Production of extracellular L-asparaginase

Each 250-ml Erlenmeyer flask contained 50 ml of the recommended culture media shaken at 200 rpm. The incubation period lasted for 24, 48, and 72 h at 37°C for bacteria and for 3, 5, and 7 days at 30°C for fungi.

Crude enzyme preparation

This was done either by filtration through Whatman filter paper No. 1 or centrifugation at 2300 g for 20 min. L-ASP activity, protein content, and final pH were determined in the clear supernatant. The dry weight of cells or mycelium was also determined.

Estimation of protein

The protein content was determined colorimetrically by Folin-Ciocalteu phenol reagent (Merck Company, Schuchardt, Germany) by the method of Lowry et al. [16] using bovine serum albumin as the standard.

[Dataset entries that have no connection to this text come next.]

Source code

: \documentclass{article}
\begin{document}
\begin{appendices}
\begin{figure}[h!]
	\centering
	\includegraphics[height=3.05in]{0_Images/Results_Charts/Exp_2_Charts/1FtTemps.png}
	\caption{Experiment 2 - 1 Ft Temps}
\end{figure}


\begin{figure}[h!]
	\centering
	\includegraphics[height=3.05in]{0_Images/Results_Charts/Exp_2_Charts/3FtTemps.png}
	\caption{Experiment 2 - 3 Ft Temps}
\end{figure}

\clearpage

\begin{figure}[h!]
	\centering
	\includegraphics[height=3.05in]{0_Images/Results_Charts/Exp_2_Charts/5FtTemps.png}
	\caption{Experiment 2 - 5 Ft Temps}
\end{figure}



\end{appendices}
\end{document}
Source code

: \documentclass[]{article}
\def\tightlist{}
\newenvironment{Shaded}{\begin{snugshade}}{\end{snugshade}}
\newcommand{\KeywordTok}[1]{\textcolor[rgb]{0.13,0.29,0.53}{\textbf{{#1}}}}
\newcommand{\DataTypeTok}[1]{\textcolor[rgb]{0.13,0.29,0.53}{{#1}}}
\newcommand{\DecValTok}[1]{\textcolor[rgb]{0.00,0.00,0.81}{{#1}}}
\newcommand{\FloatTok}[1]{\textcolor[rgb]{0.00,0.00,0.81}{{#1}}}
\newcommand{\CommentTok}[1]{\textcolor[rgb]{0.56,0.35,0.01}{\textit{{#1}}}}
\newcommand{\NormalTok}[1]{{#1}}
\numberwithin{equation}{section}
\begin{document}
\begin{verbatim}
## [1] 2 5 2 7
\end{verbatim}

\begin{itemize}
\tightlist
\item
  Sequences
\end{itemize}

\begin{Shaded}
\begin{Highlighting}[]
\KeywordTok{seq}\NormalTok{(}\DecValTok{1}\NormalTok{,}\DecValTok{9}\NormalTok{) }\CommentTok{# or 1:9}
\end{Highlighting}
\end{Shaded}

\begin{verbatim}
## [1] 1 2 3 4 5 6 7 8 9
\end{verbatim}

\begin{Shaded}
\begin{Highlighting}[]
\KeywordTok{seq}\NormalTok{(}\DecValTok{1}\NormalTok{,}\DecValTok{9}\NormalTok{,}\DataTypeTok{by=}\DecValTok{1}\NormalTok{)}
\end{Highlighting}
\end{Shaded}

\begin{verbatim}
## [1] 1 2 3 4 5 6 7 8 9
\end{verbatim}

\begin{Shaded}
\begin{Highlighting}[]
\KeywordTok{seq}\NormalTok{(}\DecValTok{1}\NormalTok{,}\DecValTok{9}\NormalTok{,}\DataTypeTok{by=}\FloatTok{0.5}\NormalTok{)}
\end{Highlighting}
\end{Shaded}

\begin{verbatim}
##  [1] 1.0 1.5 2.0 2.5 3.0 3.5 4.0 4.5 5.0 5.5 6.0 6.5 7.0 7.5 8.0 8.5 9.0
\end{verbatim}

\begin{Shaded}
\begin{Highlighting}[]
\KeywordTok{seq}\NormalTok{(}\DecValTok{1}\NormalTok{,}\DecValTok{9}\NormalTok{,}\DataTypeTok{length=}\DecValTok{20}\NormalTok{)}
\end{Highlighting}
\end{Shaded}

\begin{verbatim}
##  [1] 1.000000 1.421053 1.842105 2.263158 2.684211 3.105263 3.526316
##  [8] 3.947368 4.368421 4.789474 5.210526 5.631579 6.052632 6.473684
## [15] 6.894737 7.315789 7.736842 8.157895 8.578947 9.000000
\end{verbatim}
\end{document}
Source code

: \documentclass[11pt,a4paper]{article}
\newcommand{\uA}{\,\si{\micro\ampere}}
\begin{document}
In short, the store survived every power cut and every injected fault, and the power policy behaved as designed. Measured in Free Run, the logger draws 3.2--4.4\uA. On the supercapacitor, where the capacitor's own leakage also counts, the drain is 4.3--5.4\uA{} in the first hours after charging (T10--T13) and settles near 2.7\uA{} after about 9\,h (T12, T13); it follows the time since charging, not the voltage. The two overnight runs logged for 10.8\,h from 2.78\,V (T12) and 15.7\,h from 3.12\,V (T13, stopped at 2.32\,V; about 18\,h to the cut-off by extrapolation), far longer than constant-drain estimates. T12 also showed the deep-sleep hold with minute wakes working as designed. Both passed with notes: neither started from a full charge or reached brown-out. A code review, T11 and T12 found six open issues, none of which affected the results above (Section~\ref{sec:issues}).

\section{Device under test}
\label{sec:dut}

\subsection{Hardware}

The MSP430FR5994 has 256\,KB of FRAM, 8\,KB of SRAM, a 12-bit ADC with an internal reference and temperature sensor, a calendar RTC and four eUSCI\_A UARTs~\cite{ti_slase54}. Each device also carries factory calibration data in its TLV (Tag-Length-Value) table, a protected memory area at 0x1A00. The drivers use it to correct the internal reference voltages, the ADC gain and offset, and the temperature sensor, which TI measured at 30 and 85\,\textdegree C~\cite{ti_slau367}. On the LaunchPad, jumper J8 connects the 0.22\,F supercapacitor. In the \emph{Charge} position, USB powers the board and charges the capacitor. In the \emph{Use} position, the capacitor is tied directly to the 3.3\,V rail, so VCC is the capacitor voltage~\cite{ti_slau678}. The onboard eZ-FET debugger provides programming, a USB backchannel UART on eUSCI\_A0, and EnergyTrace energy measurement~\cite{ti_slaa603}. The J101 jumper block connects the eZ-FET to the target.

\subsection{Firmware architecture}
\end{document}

Assay of L-asparaginase activity

L-ASP activity was determined by hydrolysis of L-asparagine to aspartic acid and ammonia, which was measured by Nesslerization according to modified method of Imada et al. [17]. The reaction was started by adding 0.5-ml enzyme supernatant to 0.5 ml 0.04 M-L-asparagine solution, 0.5 ml distilled water, and 0.5 ml 0.05 M-Tris-HCL buffer (pH 8.6) followed by incubation at 37°C for 30 min. The reaction was stopped by the addition of 0.5 ml of 1.5 M-trichloroacetic acid. The ammonia released in the supernatant was determined colorimetrically by adding 0.2 ml of Nessler’s reagent into tube containing 0.1 ml supernatant and 3.7 ml of distilled water and incubated at room temperature for 10 min. The absorbance was recorded at 450 nm in ultraviolet–visible spectrophotometer. Standard curve was prepared applying varied dilutions of ammonium sulfate solution. One unit of L-ASP activity is defined as the amount of the enzyme that releases 1 μmol of ammonia per reaction under the assay conditions [18].

Optimization of fermentation parameters for L-asparaginase production by Penicillium janthinellum Biourge

Production of L-ASP enzyme is affected by various factors and fermentation conditions such as fermentation period, initial pH, inoculum size and age, agitation speed, and C and N sources. One factor at a time was optimized and then incorporated in the next experiments.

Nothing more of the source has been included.